Comment se fait-il alors, que jusqu’à présent, aucun candidat (homme politique ou Etat membre) ne se soit positionné sur le poste de Commissaire à la communication ?
Parce que la mission de la communication européenne est difficile ?
Première explication, les nombreux obstacles :
- Multilinguisme (23 langues officielles) et domination de l’anglais ;
- Espace public & politique européen inexistant ;
- Communication trop technocrate et technique ;
- Pas assez d’information européenne / mauvais traitement dans les médias de masse, source Un Européen jamais content…
Ces constats partagés induisent des partis pris tranchés, comme lors de la conférence « Communiquer l’Europe: Mission Impossible? » :
- « Communiquer sur l’Europe est “une mission suicide!” (…)“L’Europe du prozac pour tout le monde” => Tous noyés dans des discours soporifiques et inintéressants.” », dixit Willy Hélin, Chef de la Représentation de la Commission européenne en Belgique, ancien Porte-parole de la Commission ;
- “La Commission doit renoncer à communiquer”(…) “Ils (la Commission) devraient déposer un brevet (en langue de bois) !”, dixit Jean Quatremer, Correspondant à Bruxelles du quotidien français Libération.
Parce que le poste de Commissaire à la communication est inadapté ?
Deuxième explication, le propre jugement de la titulaire actuelle du poste, Margot Wallström, la vice-présidente sortante chargée – à titre inédit depuis 2004 – des relations interinstitutionnelles et de la stratégie de communication : « Il faut donner au portefeuille un travail législatif autonome et des moyens financiers propres », source Euractiv.
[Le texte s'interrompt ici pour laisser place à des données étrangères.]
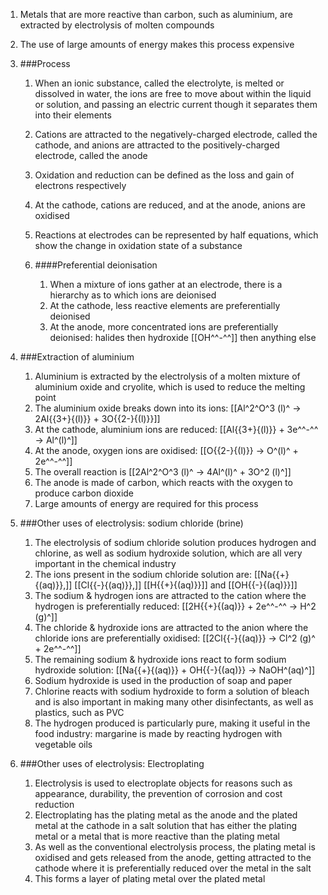 1. Metals that are more reactive than carbon, such as aluminium, are extracted by electrolysis of molten compounds
2. The use of large amounts of energy makes this process expensive
3. ###Process

    1. When an ionic substance, called the electrolyte, is melted or dissolved in water, the ions are free to move about within the liquid or solution, and passing an electric current though it separates them into their elements
    2. Cations are attracted to the negatively-charged electrode, called the cathode, and anions are attracted to the positively-charged electrode, called the anode
    3. Oxidation and reduction can be defined as the loss and gain of electrons respectively
    4. At the cathode, cations are reduced, and at the anode, anions are oxidised
    5. Reactions at electrodes can be represented by half equations, which show the change in oxidation state of a substance
    6. ####Preferential deionisation

        1. When a mixture of ions gather at an electrode, there is a hierarchy as to which ions are deionised
        2. At the cathode, less reactive elements are preferentially deionised
        3. At the anode, more concentrated ions are preferentially deionised: halides then hydroxide [[OH^^-^^]] then anything else
4. ###Extraction of aluminium

    1. Aluminium is extracted by the electrolysis of a molten mixture of aluminium oxide and cryolite, which is used to reduce the melting point
    2. The aluminium oxide breaks down into its ions: [[Al^2^O^3 (l)^ → 2Al{{3+}{(l)}} + 3O{{2-}{(l)}}]]
    3. At the cathode, aluminium ions are reduced: [[Al{{3+}{(l)}} + 3e^^-^^ → Al^(l)^]]
    4. At the anode, oxygen ions are oxidised: [[O{{2-}{(l)}} → O^(l)^ + 2e^^-^^]]
    5. The overall reaction is [[2Al^2^O^3 (l)^ → 4Al^(l)^ + 3O^2 (l)^]]
    6. The anode is made of carbon, which reacts with the oxygen to produce carbon dioxide
    7. Large amounts of energy are required for this process
5. ###Other uses of electrolysis: sodium chloride (brine)

    1. The electrolysis of sodium chloride solution produces hydrogen and chlorine, as well as sodium hydroxide solution, which are all very important in the chemical industry
    2. The ions present in the sodium chloride solution are: [[Na{{+}{(aq)}},]] [[Cl{{-}{(aq)}},]] [[H{{+}{(aq)}}]] and [[OH{{-}{(aq)}}]]
    3. The sodium & hydrogen ions are attracted to the cation where the hydrogen is preferentially reduced: [[2H{{+}{(aq)}} + 2e^^-^^ → H^2 (g)^]]
    4. The chloride & hydroxide ions are attracted to the anion where the chloride ions are preferentially oxidised: [[2Cl{{-}{(aq)}} → Cl^2 (g)^ + 2e^^-^^]]
    5. The remaining sodium & hydroxide ions react to form sodium hydroxide solution: [[Na{{+}{(aq)}} + OH{{-}{(aq)}} → NaOH^(aq)^]]
    6. Sodium hydroxide is used in the production of soap and paper
    7. Chlorine reacts with sodium hydroxide to form a solution of bleach and is also important in making many other disinfectants, as well as plastics, such as PVC
    8. The hydrogen produced is particularly pure, making it useful in the food industry: margarine is made by reacting hydrogen with vegetable oils
4. ###Other uses of electrolysis: Electroplating

    1. Electrolysis is used to electroplate objects for reasons such as appearance, durability, the prevention of corrosion and cost reduction
    2. Electroplating has the plating metal as the anode and the plated metal at the cathode in a salt solution that has either the plating metal or a metal that is more reactive than the plating metal
    3. As well as the conventional electrolysis process, the plating metal is oxidised and gets released from the anode, getting attracted to the cathode where it is preferentially reduced over the metal in the salt
    4. This forms a layer of plating metal over the plated metal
Force est de constater, que la politique de communication de l’UE ne repose pas formellement sur une base légale contraignante (ni mention dans le traité de Lisbonne, ni acte juridique ratifié par les institutions communautaires). L’héritage de l’action de Margot Wallström repose sur une déclaration politique commune aux trois institutions (Parlement, Conseil et Commission) et reste donc conditionné par la bonne volonté du futur responsable de la communication de la Commission européenne.
Parce que la légitimité de la communication de la Commission est contestée ?
D’une part, le Parlement européen – véritable bénéficiaire des correctifs inscrits dans les traités pour rééquilibrer les procédures de décision – conteste la légitimité de la communication d’une institution technocratique, dont l’expertise plutôt que le principe démocratique nourrit la légitimité.
D’autre part, les Etats membres – sourcilleux de leur privilège de s’adresser à leurs citoyens sans aucune médiation – contestent la légitimité de la communication d’un embryon de gouvernement européen.
De surcroit, la pratique récente de José Manuel Barroso, ravalant le président de la Commission européenne au rang de Secrétaire général du Conseil européen, risque – en cas de poursuite – de marginaliser toute stratégie de communication.
Au-delà des arguments justifiant l’absence d’émulation politique autour du poste de Commissaire à la communication, se trouve poser la question fondamentale du positionnement de la communication de la Commission européenne, une institution en plein évolution entre un héritage d’administration de mission, chargée d’impulser des politiques publiques européennes et un avenir d’administration de gestion, chargée d’appliquer des décisions politiques prises, de plus en plus, par le Conseil européen et à terme par son futur président…
Peut-être est-ce là aussi le résultat d’une rumeur galopante à Bruxelles : la fusion prochaine des DG éducation et communication… En tout cas, c’est triste de voir qu’une mission aussi importante ne semble intéresser personne, comme c’est triste de voir que la présidence de la commission n’intéresse qu’un seul individu.